In the records below, count every line where the string "emptyset" appears, and reply with the count only.

--- Source information Enclosed Below ---

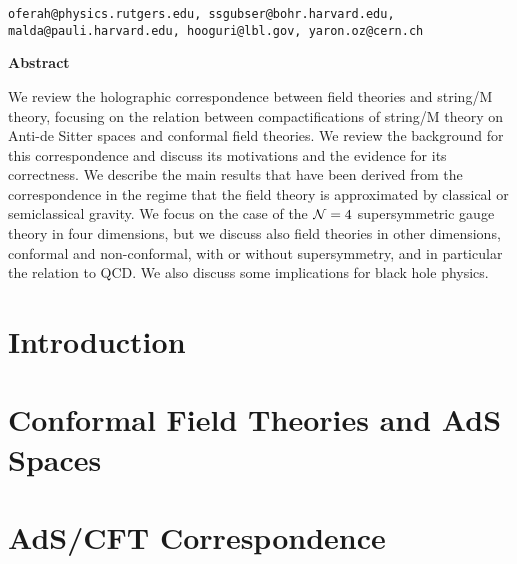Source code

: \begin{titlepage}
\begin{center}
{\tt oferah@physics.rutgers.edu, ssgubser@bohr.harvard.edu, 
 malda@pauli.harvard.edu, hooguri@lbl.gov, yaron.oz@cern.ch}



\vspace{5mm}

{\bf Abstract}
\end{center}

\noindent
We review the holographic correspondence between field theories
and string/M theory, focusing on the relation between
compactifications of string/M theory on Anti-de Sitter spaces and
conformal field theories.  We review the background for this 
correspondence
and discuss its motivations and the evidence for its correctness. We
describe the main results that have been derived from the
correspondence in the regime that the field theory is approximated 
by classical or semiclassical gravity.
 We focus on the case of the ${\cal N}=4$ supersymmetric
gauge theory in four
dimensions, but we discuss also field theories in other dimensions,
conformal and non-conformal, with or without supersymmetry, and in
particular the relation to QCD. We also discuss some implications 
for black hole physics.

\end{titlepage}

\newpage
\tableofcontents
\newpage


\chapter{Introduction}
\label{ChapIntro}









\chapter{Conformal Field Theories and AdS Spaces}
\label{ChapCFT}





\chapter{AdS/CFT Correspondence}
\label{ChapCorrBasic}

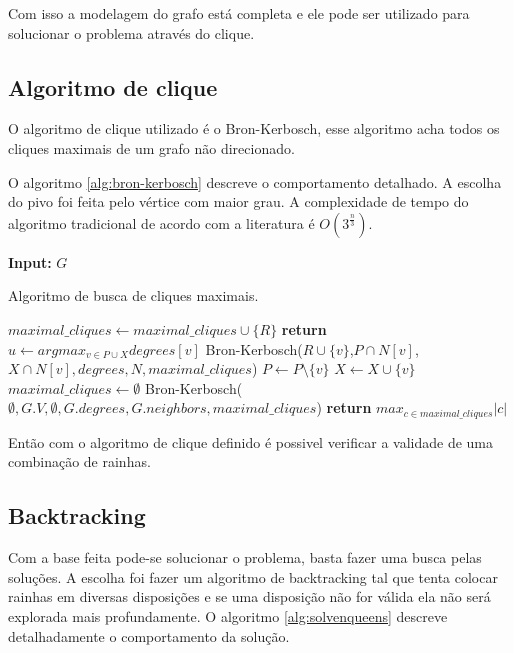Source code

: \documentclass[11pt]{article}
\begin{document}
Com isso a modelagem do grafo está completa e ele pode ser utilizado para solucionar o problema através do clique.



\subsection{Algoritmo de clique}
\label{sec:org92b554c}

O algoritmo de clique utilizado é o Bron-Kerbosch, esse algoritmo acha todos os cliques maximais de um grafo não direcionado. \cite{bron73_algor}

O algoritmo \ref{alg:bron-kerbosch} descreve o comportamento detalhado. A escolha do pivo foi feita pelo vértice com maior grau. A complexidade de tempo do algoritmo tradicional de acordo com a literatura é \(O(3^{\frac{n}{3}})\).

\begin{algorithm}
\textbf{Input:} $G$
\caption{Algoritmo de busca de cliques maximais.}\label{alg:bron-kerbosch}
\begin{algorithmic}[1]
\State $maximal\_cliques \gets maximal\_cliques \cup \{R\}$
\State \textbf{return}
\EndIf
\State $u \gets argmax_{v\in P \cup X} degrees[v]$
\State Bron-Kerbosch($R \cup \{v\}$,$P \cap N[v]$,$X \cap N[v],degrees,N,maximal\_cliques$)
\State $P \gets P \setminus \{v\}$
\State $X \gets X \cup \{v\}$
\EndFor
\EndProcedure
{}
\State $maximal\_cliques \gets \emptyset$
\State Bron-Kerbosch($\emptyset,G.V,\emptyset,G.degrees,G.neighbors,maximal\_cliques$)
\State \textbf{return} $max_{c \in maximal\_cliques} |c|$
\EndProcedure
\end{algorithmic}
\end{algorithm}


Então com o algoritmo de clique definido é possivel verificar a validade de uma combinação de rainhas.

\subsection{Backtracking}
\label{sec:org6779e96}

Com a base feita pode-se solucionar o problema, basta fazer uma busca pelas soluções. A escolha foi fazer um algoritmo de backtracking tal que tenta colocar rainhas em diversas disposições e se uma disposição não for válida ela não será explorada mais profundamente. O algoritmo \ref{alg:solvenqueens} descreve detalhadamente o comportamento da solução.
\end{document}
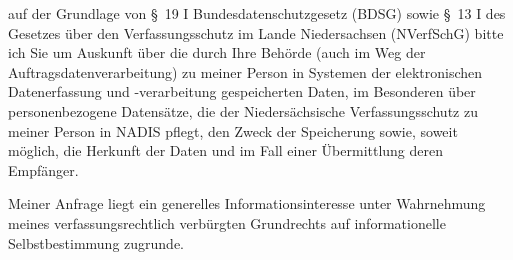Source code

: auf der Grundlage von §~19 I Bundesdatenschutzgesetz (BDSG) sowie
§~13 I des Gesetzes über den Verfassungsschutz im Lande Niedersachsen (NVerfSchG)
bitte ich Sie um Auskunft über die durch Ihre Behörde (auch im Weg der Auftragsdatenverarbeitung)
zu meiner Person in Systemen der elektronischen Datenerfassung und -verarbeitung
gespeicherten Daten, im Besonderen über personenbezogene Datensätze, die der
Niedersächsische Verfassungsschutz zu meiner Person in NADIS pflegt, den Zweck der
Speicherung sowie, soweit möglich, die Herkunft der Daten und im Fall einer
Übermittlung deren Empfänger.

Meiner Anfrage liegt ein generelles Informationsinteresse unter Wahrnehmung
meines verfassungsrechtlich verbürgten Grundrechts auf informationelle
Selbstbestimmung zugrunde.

--- End of Enclosed Source information ---

Result of this task →
2